Provided records:
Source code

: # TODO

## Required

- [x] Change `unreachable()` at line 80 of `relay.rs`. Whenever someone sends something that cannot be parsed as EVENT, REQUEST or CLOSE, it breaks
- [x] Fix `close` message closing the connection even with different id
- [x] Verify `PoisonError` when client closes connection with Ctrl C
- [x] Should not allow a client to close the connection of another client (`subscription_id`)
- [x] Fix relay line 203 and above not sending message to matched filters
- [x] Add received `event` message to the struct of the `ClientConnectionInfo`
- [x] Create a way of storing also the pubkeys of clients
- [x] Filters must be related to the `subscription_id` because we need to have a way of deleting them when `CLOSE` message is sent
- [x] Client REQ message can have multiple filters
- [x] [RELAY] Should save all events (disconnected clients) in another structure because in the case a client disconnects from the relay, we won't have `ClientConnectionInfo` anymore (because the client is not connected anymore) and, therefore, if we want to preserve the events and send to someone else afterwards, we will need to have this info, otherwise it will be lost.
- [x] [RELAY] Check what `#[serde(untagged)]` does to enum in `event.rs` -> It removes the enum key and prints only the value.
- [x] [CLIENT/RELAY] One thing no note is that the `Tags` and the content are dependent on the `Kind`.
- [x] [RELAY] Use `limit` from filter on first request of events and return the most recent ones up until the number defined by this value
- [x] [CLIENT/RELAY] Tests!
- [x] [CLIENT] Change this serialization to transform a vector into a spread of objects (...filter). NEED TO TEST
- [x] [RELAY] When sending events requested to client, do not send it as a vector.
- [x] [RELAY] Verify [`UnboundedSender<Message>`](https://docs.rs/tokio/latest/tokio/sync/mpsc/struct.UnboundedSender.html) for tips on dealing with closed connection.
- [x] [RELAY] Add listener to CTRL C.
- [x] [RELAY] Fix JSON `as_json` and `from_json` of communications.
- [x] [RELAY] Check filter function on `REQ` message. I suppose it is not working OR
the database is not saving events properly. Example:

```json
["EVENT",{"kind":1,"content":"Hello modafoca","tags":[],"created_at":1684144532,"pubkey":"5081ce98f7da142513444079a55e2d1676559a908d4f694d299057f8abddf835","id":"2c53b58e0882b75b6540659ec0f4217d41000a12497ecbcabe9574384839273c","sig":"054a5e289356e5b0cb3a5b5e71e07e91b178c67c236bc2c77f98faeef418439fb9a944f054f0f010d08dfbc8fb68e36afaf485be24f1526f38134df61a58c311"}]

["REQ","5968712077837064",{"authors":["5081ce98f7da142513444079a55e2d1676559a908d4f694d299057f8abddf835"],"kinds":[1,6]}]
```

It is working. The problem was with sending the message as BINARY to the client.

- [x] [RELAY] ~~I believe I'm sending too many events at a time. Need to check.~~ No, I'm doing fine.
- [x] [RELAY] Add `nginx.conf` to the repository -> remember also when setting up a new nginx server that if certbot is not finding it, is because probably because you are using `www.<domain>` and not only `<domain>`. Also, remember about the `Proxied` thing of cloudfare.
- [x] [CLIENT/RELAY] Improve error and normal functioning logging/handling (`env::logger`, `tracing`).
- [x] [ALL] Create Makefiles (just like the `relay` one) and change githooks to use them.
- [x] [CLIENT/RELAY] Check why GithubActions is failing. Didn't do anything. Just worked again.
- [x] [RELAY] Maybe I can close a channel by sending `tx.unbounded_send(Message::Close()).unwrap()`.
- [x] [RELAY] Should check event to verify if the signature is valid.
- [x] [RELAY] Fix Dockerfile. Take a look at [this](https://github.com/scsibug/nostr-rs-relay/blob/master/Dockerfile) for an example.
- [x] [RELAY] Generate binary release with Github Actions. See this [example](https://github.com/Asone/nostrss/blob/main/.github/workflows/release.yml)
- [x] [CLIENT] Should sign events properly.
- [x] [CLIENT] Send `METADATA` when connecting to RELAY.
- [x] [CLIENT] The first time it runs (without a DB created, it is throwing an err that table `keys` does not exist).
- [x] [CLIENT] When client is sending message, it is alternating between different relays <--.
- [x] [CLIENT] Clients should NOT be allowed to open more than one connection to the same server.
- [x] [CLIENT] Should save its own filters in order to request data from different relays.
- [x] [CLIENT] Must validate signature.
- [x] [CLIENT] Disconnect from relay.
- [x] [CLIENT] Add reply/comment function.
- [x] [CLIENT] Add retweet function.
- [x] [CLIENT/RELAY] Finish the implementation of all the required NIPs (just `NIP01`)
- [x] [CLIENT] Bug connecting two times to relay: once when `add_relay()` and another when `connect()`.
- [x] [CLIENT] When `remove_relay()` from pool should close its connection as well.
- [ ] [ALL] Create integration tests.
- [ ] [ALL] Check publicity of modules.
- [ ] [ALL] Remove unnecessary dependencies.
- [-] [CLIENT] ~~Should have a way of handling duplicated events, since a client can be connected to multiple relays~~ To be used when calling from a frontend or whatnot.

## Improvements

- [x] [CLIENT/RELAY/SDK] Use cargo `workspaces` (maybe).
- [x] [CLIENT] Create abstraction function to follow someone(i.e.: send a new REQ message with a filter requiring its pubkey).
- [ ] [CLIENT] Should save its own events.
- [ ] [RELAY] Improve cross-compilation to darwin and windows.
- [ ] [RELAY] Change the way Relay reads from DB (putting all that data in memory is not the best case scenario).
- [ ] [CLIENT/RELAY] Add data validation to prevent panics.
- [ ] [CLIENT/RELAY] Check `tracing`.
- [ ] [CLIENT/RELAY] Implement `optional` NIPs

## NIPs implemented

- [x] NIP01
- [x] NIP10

What the task requires:
Working from the entries above, find every line in which the word "server" occurs and copy it.

Solution:
- [x] [RELAY] Add `nginx.conf` to the repository -> remember also when setting up a new nginx server that if certbot is not finding it, is because probably because you are using `www.<domain>` and not only `<domain>`. Also, remember about the `Proxied` thing of cloudfare.
- [x] [CLIENT] Clients should NOT be allowed to open more than one connection to the same server.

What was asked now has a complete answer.